Nullus reditus.
Sobes as escadas a correr e estacas quando chegas à minha porta. Bates com força. Acordas-me. Levanto-me estremunhado e pergunto quem é, ao que me respondes que és tu. Entreabro a porta e pergunto-te secamente o que queres. E tu dizes-me que não devias ter feito o que fizeste, que me querias pedir desculpa o mais cedo que pudesses - não importa se são quatro da manhã -, que não consegues dormir há dias. O silêncio é a minha resposta. Não se ouve nada além do barulho seco da corrente de ar no interior do prédio. Digo-te que deixaste a porta aberta. E tu dizes-me para me ir lixar e perguntas-me se não sinto nada, se acho que não tens coração - que isto não te está a doer. Não respondo.

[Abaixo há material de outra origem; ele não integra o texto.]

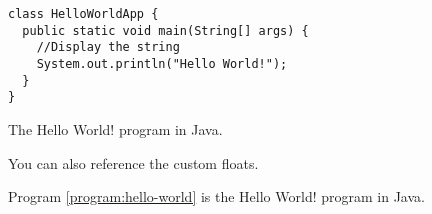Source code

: \begin{frame}[fragile]

\begin{program}[H]
  \begin{verbatim}
class HelloWorldApp {
  public static void main(String[] args) {
    //Display the string
    System.out.println("Hello World!");
  }
}
  \end{verbatim}
  \caption{The Hello World! program in Java.}
  \label{program:hello-world}
\end{program}

You can also reference the custom floats.

\begin{latexexample}
Program \ref{program:hello-world} is the Hello World! program in Java.
\end{latexexample}

\end{frame}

Perguntas-me se podes entrar. Digo-te que não, que isto tem que parar, que me recuso a ser porto de abrigo ou o caraças; que estou farto; que me cansei. Digo-te boa noite e fecho a porta. Dizes-me por favor e eu repito: boa noite.
Quatro voltas da chave depois, a porta está fechada. Fico colado a ela, do lado de dentro, a ouvir-te respirar. Sentas-te no chão, na esperança quase vazia de que eu ceda - como tantas vezes aconteceu. Do lado de dentro, consigo ver a luz da escada do prédio a apagar-se. Levantas-te, olhas para a porta (sei-o porque te vejo fazê-lo, de dentro do andar), suspiras e viras costas. Desces as escadas com a luz por acender e fechas, por fim, a porta do prédio que tinhas deixado aberta.
Volto para a cama. Abraço-me às almofadas que substituíram o vazio do teu corpo. E tento dormir, com os olhos postos na luz que me entra filtrada pelo estore da janela do quarto.